▶ [What to produce]: Set down exactly, from the records below, the line with "- 可以作为GC root的对象" through the line with "PS：以下两个算法都是对1的改进", and nothing else.

BEGIN

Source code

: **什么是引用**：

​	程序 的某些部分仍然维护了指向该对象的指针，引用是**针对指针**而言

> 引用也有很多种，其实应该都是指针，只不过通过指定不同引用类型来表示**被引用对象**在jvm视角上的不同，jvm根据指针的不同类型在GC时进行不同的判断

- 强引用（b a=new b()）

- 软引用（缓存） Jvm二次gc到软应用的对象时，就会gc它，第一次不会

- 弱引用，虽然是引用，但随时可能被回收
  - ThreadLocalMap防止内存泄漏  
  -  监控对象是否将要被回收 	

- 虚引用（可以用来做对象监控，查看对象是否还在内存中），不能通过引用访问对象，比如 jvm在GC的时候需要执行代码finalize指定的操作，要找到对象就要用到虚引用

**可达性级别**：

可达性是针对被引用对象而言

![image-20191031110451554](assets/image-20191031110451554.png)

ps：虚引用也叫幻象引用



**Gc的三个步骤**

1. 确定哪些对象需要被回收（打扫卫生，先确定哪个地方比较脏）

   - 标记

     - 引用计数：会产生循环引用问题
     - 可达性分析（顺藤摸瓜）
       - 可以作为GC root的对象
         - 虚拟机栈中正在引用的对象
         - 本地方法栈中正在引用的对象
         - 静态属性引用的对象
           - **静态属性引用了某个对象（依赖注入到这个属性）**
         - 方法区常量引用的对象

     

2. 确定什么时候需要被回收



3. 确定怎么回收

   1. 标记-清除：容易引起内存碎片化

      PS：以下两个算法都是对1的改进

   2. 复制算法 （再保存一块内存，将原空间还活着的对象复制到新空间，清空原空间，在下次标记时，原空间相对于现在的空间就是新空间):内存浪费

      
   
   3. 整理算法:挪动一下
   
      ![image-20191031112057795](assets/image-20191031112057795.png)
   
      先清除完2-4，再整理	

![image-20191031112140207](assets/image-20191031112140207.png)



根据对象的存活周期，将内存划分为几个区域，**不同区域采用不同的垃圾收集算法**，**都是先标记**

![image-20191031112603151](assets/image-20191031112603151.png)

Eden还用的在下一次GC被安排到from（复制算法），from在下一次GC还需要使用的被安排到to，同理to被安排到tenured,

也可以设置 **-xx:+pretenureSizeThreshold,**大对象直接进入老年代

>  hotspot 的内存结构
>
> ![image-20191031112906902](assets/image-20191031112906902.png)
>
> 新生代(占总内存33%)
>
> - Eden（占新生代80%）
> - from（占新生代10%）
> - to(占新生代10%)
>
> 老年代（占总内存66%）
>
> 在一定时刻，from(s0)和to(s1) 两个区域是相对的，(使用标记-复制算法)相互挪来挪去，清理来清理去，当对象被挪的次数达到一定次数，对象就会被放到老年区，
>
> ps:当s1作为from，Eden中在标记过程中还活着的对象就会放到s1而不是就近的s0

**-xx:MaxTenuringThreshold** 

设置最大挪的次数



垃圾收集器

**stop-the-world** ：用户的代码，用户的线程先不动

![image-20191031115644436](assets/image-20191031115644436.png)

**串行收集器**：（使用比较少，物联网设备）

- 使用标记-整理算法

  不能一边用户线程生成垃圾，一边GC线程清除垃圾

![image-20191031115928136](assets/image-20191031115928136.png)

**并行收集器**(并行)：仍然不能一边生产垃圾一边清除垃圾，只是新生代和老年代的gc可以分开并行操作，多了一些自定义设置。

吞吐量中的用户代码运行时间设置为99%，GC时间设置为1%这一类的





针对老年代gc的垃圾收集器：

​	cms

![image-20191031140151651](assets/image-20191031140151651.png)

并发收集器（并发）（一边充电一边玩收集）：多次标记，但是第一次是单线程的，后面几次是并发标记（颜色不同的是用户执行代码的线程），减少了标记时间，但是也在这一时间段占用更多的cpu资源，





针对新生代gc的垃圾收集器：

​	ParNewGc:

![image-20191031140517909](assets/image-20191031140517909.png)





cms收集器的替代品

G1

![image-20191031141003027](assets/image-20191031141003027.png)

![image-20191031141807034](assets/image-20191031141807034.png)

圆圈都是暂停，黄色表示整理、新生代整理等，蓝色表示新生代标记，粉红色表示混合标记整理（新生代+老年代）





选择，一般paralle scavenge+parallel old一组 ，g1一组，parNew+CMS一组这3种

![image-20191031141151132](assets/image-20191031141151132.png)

END

▶ [Answer below]:
       - 可以作为GC root的对象
         - 虚拟机栈中正在引用的对象
         - 本地方法栈中正在引用的对象
         - 静态属性引用的对象
           - **静态属性引用了某个对象（依赖注入到这个属性）**
         - 方法区常量引用的对象

     

2. 确定什么时候需要被回收



3. 确定怎么回收

   1. 标记-清除：容易引起内存碎片化

      PS：以下两个算法都是对1的改进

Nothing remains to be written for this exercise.